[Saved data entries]
○ ○ ○

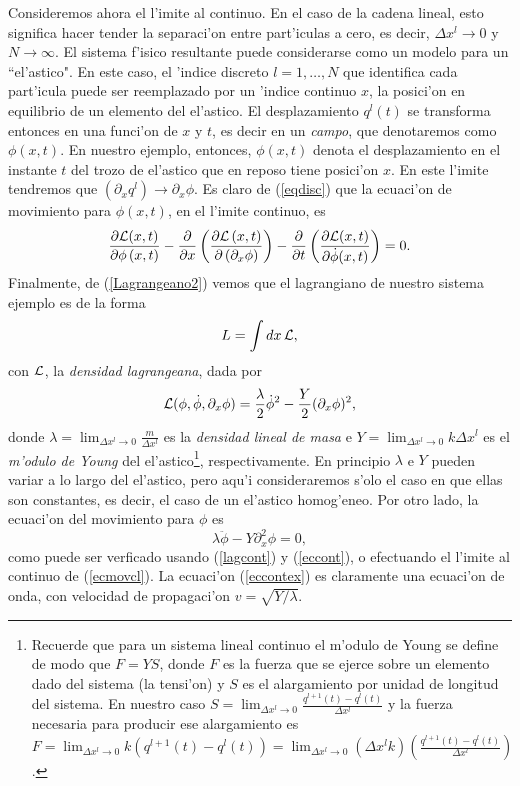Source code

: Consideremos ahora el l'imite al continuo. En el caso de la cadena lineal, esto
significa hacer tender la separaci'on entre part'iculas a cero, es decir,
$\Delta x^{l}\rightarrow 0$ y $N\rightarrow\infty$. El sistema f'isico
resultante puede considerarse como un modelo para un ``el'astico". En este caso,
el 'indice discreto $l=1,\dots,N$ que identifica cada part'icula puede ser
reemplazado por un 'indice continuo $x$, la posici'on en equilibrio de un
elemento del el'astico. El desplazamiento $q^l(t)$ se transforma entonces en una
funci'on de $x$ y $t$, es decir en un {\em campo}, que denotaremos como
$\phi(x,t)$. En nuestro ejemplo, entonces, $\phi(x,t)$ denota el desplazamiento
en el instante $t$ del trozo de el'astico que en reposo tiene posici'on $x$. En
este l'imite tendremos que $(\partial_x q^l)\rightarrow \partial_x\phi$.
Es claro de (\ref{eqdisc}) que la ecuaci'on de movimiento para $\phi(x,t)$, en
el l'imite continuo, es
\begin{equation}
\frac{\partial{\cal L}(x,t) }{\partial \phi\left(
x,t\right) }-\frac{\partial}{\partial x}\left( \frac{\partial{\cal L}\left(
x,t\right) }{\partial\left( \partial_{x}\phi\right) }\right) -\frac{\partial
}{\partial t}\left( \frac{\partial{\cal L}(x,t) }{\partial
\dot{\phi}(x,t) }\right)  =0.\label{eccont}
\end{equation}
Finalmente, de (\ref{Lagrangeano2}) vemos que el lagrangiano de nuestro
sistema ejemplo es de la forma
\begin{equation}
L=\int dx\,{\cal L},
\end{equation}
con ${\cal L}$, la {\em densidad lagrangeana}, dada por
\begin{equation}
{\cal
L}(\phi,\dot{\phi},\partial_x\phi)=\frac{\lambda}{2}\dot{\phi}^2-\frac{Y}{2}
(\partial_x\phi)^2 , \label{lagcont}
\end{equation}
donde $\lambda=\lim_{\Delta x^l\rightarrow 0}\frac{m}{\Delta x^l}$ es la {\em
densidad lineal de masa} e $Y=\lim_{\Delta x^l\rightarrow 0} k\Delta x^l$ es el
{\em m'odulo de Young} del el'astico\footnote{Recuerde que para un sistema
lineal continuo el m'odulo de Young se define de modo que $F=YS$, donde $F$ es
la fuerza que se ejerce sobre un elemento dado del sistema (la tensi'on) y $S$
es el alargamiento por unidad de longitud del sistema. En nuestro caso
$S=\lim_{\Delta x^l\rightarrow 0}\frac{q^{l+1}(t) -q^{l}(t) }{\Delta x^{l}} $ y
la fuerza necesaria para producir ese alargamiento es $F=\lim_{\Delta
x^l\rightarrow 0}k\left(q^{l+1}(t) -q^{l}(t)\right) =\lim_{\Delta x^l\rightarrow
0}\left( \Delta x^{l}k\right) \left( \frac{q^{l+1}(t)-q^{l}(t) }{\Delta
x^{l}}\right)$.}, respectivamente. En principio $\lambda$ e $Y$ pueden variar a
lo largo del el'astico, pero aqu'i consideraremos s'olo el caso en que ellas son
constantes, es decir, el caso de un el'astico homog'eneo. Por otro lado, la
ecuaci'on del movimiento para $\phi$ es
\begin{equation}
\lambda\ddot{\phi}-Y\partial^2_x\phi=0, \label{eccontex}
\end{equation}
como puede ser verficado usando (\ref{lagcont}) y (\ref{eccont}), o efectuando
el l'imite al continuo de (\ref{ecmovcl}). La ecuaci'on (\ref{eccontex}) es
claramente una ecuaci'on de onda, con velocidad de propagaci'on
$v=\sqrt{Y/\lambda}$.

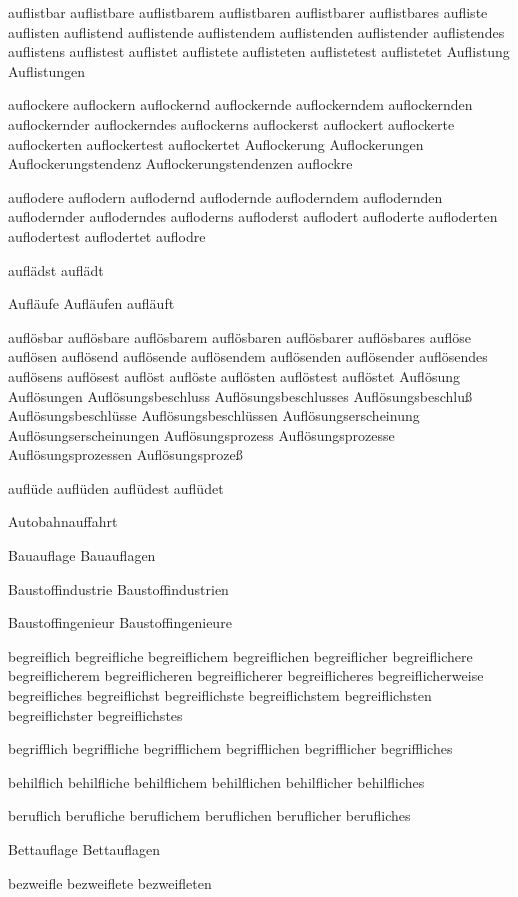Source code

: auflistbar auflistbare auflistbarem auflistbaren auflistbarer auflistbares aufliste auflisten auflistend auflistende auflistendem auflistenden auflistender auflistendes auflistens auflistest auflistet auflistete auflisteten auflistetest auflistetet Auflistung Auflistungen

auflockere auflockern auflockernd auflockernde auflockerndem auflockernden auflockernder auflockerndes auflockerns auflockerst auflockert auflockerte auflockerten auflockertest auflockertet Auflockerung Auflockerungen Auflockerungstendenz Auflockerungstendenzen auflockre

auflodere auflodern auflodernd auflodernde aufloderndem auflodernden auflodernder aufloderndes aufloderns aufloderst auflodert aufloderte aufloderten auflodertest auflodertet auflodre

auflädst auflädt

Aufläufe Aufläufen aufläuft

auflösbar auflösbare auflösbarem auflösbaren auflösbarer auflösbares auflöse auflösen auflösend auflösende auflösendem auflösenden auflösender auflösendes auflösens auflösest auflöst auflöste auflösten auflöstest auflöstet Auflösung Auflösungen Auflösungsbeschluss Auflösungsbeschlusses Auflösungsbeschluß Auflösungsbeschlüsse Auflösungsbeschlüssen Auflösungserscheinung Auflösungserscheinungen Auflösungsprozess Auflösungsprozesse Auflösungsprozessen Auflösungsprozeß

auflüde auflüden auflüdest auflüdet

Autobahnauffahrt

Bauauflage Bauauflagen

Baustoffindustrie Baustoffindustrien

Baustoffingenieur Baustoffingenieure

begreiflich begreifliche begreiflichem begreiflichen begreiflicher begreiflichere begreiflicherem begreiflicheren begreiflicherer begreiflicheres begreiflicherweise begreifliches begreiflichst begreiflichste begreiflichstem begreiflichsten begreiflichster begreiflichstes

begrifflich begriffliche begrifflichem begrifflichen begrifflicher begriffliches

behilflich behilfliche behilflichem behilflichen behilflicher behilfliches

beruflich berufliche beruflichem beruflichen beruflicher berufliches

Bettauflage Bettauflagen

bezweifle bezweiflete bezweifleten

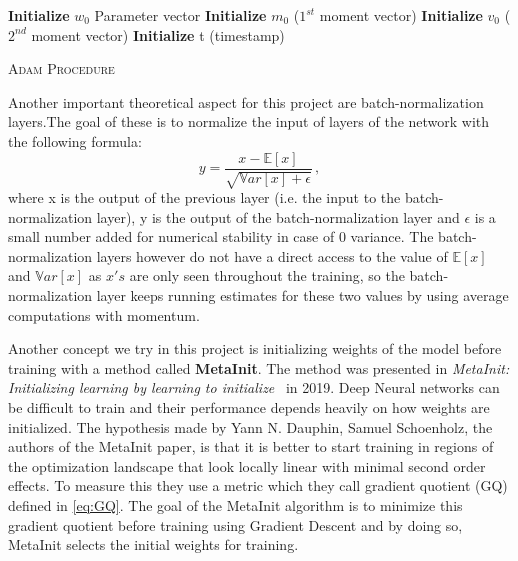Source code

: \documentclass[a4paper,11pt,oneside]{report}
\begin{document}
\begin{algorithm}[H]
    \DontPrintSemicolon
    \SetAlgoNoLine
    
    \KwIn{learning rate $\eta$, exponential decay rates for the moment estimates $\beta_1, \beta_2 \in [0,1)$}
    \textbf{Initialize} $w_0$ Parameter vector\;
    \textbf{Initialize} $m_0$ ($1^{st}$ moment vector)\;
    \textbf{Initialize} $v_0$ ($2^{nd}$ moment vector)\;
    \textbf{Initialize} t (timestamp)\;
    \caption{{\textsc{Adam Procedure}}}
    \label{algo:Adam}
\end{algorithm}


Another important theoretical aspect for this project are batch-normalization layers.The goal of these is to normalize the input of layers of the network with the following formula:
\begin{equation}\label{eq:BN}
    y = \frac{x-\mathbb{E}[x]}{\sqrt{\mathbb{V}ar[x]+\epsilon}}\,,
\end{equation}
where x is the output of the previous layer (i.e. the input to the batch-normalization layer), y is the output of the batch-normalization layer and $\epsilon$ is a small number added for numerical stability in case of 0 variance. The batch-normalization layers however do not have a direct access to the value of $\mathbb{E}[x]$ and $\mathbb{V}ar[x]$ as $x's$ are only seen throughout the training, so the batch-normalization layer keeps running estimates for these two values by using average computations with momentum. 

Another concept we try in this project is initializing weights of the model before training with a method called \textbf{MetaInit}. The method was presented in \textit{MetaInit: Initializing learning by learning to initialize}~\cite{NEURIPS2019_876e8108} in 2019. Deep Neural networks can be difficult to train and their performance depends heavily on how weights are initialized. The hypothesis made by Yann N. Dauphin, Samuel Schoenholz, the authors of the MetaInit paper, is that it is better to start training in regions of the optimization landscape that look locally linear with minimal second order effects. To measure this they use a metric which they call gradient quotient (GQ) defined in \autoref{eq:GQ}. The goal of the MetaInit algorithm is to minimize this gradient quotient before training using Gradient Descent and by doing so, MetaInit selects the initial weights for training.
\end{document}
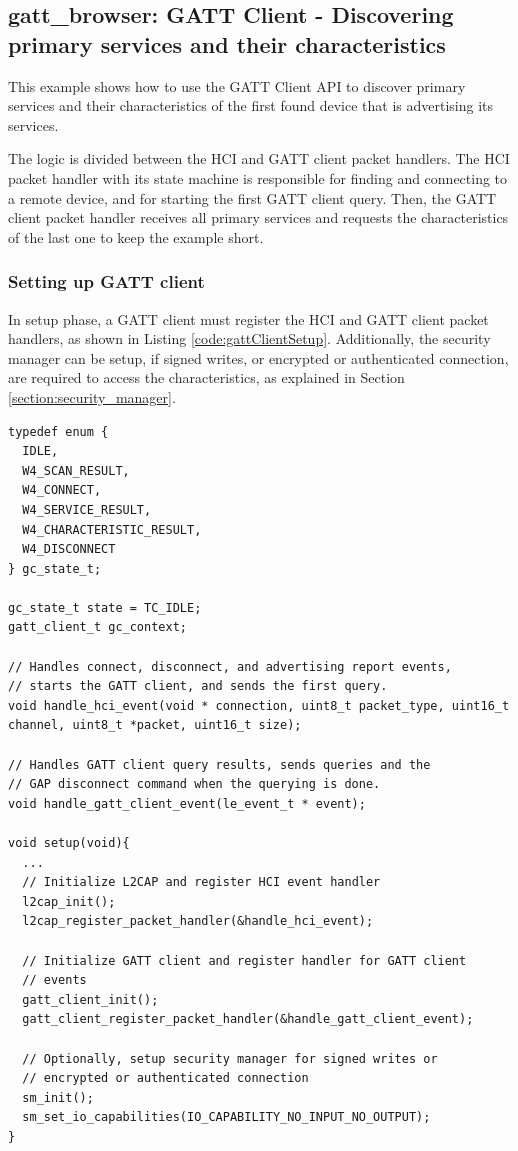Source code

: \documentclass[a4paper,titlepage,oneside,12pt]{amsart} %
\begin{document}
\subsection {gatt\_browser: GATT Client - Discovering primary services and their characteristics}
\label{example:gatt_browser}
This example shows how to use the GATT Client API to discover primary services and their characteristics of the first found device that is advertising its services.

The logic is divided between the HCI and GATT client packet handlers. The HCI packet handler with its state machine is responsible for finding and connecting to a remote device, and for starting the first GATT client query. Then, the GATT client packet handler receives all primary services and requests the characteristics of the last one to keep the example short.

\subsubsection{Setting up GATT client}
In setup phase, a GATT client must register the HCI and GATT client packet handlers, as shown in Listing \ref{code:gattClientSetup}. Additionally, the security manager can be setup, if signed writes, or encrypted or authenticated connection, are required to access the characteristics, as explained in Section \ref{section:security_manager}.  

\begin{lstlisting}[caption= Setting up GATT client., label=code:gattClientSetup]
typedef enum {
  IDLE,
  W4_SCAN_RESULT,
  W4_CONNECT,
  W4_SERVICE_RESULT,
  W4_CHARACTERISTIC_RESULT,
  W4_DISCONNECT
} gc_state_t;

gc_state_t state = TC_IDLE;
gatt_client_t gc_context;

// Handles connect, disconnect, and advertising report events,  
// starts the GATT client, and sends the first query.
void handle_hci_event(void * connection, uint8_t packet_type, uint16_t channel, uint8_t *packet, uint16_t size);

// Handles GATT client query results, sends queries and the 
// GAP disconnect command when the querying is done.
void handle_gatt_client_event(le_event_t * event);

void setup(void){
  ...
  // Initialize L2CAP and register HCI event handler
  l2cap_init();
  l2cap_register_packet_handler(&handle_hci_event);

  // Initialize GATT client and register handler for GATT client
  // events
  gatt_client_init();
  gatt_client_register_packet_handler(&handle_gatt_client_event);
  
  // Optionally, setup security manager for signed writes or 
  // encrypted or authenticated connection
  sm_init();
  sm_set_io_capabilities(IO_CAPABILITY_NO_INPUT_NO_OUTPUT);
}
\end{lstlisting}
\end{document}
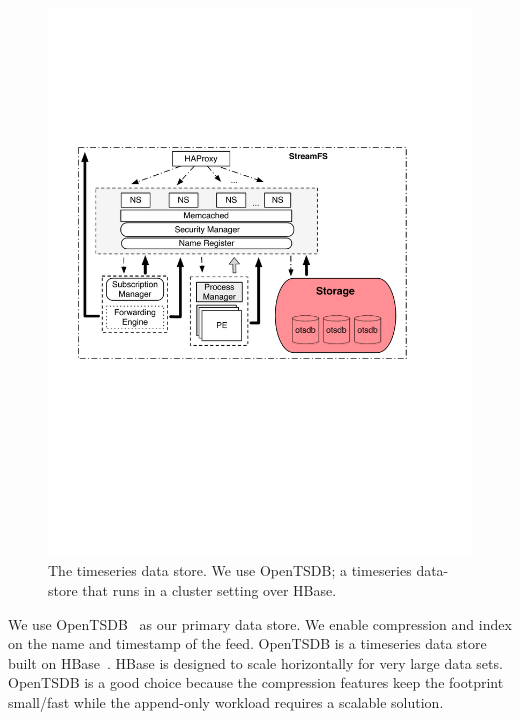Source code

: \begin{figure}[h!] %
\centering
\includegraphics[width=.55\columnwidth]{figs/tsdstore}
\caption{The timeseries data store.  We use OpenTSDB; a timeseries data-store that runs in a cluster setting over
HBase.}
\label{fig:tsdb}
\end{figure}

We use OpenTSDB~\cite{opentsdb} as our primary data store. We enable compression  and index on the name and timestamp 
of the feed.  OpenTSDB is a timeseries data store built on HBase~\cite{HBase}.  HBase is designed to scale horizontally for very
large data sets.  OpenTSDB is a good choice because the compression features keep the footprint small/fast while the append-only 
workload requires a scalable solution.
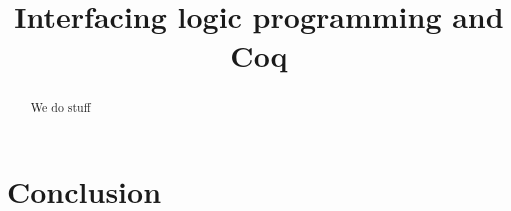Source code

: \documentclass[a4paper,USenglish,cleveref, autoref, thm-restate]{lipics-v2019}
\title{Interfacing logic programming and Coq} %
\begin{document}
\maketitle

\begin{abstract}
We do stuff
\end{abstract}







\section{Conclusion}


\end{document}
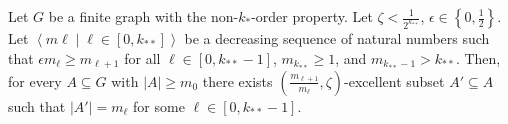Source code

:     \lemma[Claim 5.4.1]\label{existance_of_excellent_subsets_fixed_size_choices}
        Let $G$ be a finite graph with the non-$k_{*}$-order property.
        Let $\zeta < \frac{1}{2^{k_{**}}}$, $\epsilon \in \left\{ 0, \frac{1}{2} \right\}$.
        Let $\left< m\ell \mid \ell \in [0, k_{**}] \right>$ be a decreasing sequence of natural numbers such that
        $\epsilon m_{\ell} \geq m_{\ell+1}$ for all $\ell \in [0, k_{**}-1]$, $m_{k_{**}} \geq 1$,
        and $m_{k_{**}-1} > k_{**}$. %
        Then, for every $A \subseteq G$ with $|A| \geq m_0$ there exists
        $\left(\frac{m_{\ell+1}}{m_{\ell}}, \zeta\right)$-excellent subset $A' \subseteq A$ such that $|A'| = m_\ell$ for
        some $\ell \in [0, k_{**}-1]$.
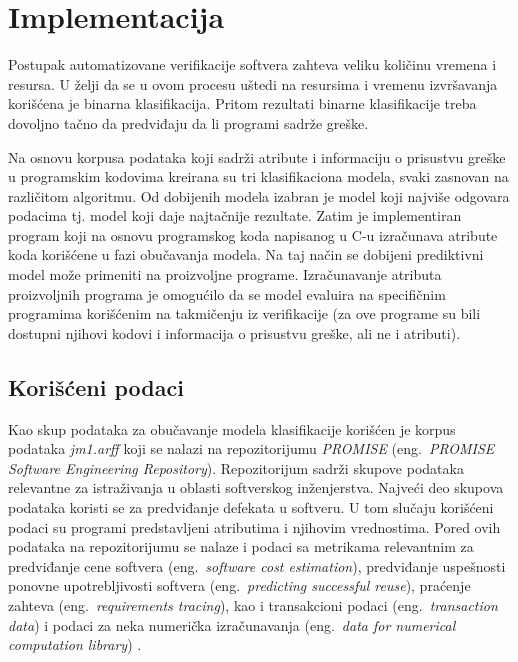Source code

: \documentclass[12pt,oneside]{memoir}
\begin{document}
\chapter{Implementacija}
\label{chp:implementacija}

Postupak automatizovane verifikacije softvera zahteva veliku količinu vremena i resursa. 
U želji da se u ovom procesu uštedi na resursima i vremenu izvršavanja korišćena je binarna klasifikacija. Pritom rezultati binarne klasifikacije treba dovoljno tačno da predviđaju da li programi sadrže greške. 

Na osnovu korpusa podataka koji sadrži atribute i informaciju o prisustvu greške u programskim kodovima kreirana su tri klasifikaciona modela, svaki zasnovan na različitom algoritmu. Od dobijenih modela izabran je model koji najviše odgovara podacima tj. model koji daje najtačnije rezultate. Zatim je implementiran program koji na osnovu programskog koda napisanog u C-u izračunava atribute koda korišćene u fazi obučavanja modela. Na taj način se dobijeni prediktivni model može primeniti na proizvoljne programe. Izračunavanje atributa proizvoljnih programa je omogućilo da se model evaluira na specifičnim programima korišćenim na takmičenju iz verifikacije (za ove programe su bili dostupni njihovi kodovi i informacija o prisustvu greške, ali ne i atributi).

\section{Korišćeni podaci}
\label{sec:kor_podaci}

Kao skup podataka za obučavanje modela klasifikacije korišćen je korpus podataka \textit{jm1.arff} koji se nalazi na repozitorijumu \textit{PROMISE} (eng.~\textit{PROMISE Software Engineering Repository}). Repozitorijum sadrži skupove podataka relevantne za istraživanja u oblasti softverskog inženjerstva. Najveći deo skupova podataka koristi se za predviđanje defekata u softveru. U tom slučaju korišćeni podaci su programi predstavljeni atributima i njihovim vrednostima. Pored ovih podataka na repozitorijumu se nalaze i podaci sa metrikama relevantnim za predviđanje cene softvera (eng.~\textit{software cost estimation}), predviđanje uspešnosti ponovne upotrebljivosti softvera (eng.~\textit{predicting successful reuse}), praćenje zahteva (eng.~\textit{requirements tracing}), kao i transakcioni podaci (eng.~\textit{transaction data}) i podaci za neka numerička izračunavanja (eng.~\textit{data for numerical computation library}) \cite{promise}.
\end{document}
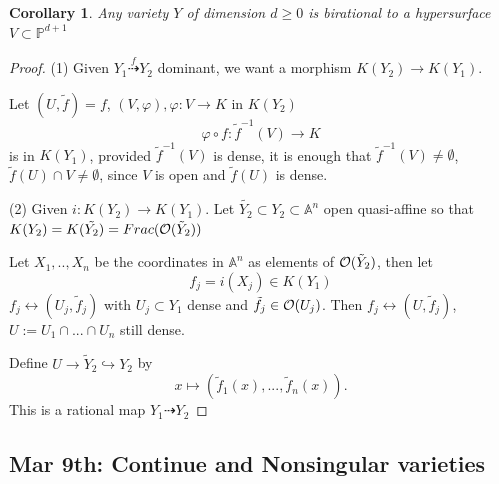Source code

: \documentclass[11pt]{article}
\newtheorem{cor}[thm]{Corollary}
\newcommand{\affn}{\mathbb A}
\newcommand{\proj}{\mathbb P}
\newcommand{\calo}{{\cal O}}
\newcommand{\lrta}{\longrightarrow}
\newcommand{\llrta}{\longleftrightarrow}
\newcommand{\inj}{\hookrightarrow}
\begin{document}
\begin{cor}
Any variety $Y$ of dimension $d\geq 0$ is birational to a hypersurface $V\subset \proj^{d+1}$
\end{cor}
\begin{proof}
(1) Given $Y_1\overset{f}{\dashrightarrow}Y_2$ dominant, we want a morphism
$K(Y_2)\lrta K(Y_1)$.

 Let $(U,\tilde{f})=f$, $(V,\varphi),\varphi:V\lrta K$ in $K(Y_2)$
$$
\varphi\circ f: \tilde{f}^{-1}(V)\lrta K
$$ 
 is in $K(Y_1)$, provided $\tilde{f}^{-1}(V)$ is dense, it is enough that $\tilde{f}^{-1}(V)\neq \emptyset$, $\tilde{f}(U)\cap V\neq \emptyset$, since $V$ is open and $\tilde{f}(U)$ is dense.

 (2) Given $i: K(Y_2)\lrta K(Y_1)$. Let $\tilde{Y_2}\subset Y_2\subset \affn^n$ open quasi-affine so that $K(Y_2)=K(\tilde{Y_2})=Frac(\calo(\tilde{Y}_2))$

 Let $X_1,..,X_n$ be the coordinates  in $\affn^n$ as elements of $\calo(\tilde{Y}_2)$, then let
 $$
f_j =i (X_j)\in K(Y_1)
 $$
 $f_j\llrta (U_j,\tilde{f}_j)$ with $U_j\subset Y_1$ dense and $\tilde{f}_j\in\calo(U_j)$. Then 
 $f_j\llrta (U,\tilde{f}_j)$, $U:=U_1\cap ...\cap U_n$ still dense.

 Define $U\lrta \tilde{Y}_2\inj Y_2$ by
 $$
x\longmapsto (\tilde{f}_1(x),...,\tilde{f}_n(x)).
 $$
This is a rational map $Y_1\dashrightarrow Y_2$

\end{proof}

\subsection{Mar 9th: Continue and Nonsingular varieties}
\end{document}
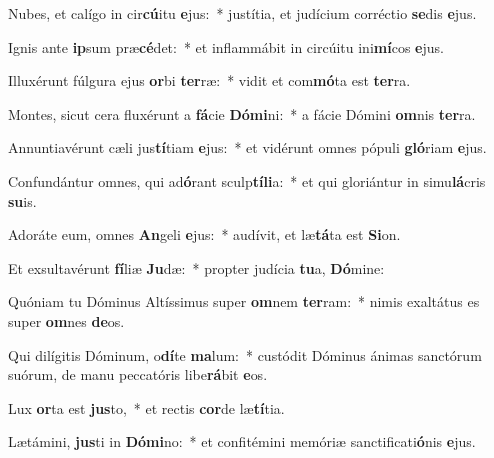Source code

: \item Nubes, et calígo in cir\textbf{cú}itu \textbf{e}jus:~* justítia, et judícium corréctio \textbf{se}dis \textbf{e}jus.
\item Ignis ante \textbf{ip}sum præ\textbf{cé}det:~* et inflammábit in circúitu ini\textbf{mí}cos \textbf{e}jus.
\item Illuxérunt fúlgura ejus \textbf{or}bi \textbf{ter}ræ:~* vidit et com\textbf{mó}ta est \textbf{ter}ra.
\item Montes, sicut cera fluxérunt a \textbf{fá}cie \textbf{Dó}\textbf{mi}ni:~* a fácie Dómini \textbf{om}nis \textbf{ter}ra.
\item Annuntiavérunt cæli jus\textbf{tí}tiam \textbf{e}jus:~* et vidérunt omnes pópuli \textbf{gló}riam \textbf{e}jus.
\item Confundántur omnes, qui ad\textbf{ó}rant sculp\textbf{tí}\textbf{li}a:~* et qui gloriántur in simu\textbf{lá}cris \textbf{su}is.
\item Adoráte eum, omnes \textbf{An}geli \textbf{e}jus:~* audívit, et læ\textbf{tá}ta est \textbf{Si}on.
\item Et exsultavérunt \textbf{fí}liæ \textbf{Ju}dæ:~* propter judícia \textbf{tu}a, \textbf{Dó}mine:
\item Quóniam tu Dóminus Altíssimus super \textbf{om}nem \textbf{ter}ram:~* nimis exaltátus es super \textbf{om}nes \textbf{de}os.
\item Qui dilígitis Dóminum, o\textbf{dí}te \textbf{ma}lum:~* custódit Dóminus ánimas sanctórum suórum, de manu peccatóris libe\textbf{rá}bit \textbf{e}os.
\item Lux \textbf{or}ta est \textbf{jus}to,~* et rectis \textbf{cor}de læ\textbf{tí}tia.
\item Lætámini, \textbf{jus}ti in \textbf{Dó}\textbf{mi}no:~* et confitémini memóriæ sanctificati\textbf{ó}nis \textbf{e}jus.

○ ○ ○

_TASK_: Repeat, exactly as they stand above, the lines from the line with "Let $G$ be a" to the line with "Let $\left< m\ell", both lines included.

_COMPLETED TASK_:
        Let $G$ be a finite graph with the non-$k_{*}$-order property.
        Let $\zeta < \frac{1}{2^{k_{**}}}$, $\epsilon \in \left\{ 0, \frac{1}{2} \right\}$.
        Let $\left< m\ell \mid \ell \in [0, k_{**}] \right>$ be a decreasing sequence of natural numbers such that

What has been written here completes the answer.